WORK INSTRUCTIONS: In the listing below, find each line with the string "where" and return it.

╭──

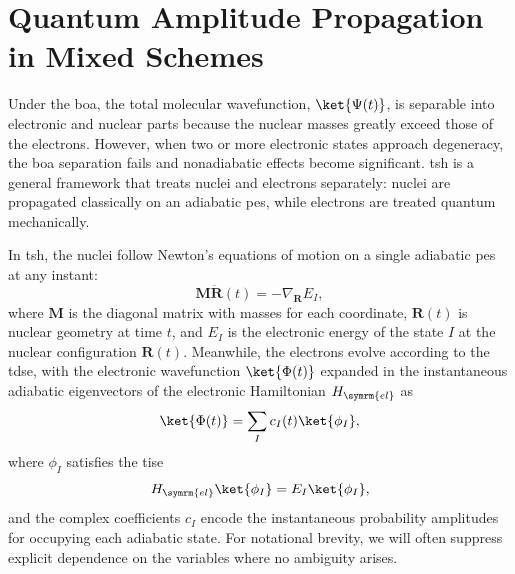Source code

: \section{Quantum Amplitude Propagation in Mixed Schemes}\label{sec:quantum_amplitude_propagation_in_mixed_themes}
Under the \acrfull{boa}, the total molecular wavefunction, $\ket{\Psi(t)}$, is separable into electronic and nuclear parts because the nuclear masses greatly exceed those of the electrons. However, when two or more electronic states approach degeneracy, the \acrshort{boa} separation fails and nonadiabatic effects become significant. \acrfull{tsh} is a general framework that treats nuclei and electrons separately: nuclei are propagated classically on an adiabatic \acrfull{pes}, while electrons are treated quantum mechanically.

In \acrshort{tsh}, the nuclei follow Newton's equations of motion on a single adiabatic \acrshort{pes} at any instant:
\begin{equation}
\symbf{M}\ddot{\symbf{R}}(t)=-\nabla_{\symbf{R}}E_I,
\end{equation}
where $\symbf{M}$ is the diagonal matrix with masses for each coordinate, $\symbf{R}(t)$ is nuclear geometry at time $t$, and $E_I$ is the electronic energy of the state $I$ at the nuclear configuration $\symbf{R}(t)$. Meanwhile, the electrons evolve according to the \acrshort{tdse}, with the electronic wavefunction $\ket{\Phi(t)}$ expanded in the instantaneous adiabatic eigenvectors of the electronic Hamiltonian $H_{\symrm{el}}$ as
\begin{equation}
\ket{\Phi(t)}=\sum_I c_I(t)\ket{\phi_I},
\end{equation}
where $\phi_I$ satisfies the \acrfull{tise}
\begin{equation}
H_{\symrm{el}}\ket{\phi_I}=E_I\ket{\phi_I},
\end{equation}
and the complex coefficients $c_I$ encode the instantaneous probability amplitudes for occupying each adiabatic state. For notational brevity, we will often suppress explicit dependence on the variables where no ambiguity arises.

╰──

EXERCISE RESPONSE:
where $\symbf{M}$ is the diagonal matrix with masses for each coordinate, $\symbf{R}(t)$ is nuclear geometry at time $t$, and $E_I$ is the electronic energy of the state $I$ at the nuclear configuration $\symbf{R}(t)$. Meanwhile, the electrons evolve according to the \acrshort{tdse}, with the electronic wavefunction $\ket{\Phi(t)}$ expanded in the instantaneous adiabatic eigenvectors of the electronic Hamiltonian $H_{\symrm{el}}$ as
where $\phi_I$ satisfies the \acrfull{tise}
and the complex coefficients $c_I$ encode the instantaneous probability amplitudes for occupying each adiabatic state. For notational brevity, we will often suppress explicit dependence on the variables where no ambiguity arises.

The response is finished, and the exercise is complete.